The amount of ‘architecture’ in a solution should also reflect the risk associated with a project. For example the sample solution I’m creating carries almost no risk apart from my pride so a light touch is warranted.
However in a real solution what are the major risks? Where should we concentrate our efforts? Below are some of the common risks associated with business intelligence projects:
- Unclean data e.g. Key pathologies – see later post.
- Unreliable sources – how are failed connections, retries and duplicates handled?
- Data volumes – what are the expected peak volumes? What will happen if these peaks are exceeded?
- Latency requirements – can data be supplied to users fast enough? What is the business cost of delays?
- Testability – how testable is the solution? How long can you keep going before technical debt catches up with you?
- History and archive – in my experience most source systems don’t keep a full fidelity history so it ends up being the data warehouse’s responsibility.
- Staying agile – unfortunately many problems with business intelligence solutions are due to an inability to change things; once users, reports, spread-sheets, and ETL code depend on data warehouse schemas or cube designs the whole thing becomes very difficult to change.
- Disaster recovery – what happens when your server dies? Network fails? Data centre fails?
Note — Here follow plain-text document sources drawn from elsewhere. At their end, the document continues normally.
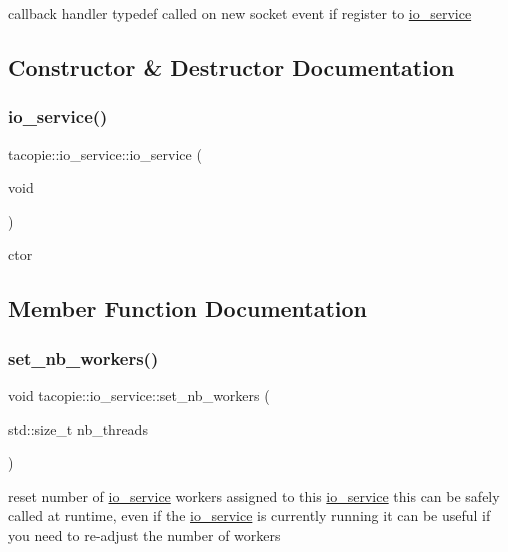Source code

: callback handler typedef called on new socket event if register to \hyperlink{classtacopie_1_1io__service}{io\+\_\+service} 

\subsection{Constructor \& Destructor Documentation}
\mbox{\label{classtacopie_1_1io__service_a4cd4a873cb4457cdc28bd2d00665d15a}} 
\subsubsection{\texorpdfstring{io\+\_\+service()}{io\_service()}}
{\footnotesize\ttfamily tacopie\+::io\+\_\+service\+::io\+\_\+service (\begin{DoxyParamCaption}\item[{void}]{ }\end{DoxyParamCaption})}

ctor 

\subsection{Member Function Documentation}
\mbox{\label{classtacopie_1_1io__service_a7e2b0700c0a4591f86c344df8748b3a5}} 
\subsubsection{\texorpdfstring{set\+\_\+nb\+\_\+workers()}{set\_nb\_workers()}}
{\footnotesize\ttfamily void tacopie\+::io\+\_\+service\+::set\+\_\+nb\+\_\+workers (\begin{DoxyParamCaption}\item[{std\+::size\+\_\+t}]{nb\+\_\+threads }\end{DoxyParamCaption})}

reset number of \hyperlink{classtacopie_1_1io__service}{io\+\_\+service} workers assigned to this \hyperlink{classtacopie_1_1io__service}{io\+\_\+service} this can be safely called at runtime, even if the \hyperlink{classtacopie_1_1io__service}{io\+\_\+service} is currently running it can be useful if you need to re-\/adjust the number of workers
- Scalability – what are your expected user loads? what happens if they are exceeded? are there any events that could cause your user load to be drastically exceeded?
- Usability – how will your users interact with the system? how much training will they need? what if they need help? how can you make the solution easier to use?
“Agile architecture is the art of constraining a solution in order to optimise competing stakeholder concerns whilst maximising the number of options for future design decisions.” – James Snape (just now)
So to be agile lets just concentrate on the risks and try to not be too prescriptive over the final solution. Everything else can generally be quickly changed if it doesn’t work out.
Hi James,
Just a quick thought here. I agree that “unfortunately many problems with business intelligence solutions are due to an inability to change things; once users, reports, spread-sheets, and ETL code depend on data warehouse schemas or cube designs the whole thing becomes very difficult to change”. Do you think that that problem can be mitigated (tho definitely not solved) with a layer of views between the data warehouse and those end-user reporting tools that you mentioned?
Regards
Jamie Thomson
LikeLike
Hi Jamie, I do agree – in this post: https://snape.me/2013/04/19/mental-health-functional-architecture/ I talk about setting up firewalls in your architecture.
Views and stored procedures are great tools to use – in fact there are two places where I think they are essential 1) between the database and data mart (SSAS) and 2) anywhere an ETL process reads data. These two let you do a lot of refactoring in SSDT without breaking stuff.
The harder problem is report and client tools depending on cube models – I haven’t found a good way of abstracting away that interface yet. Unfortunately it’s more of an issue since the dimensional model is your interface with the business and changes can’t be kept in the team.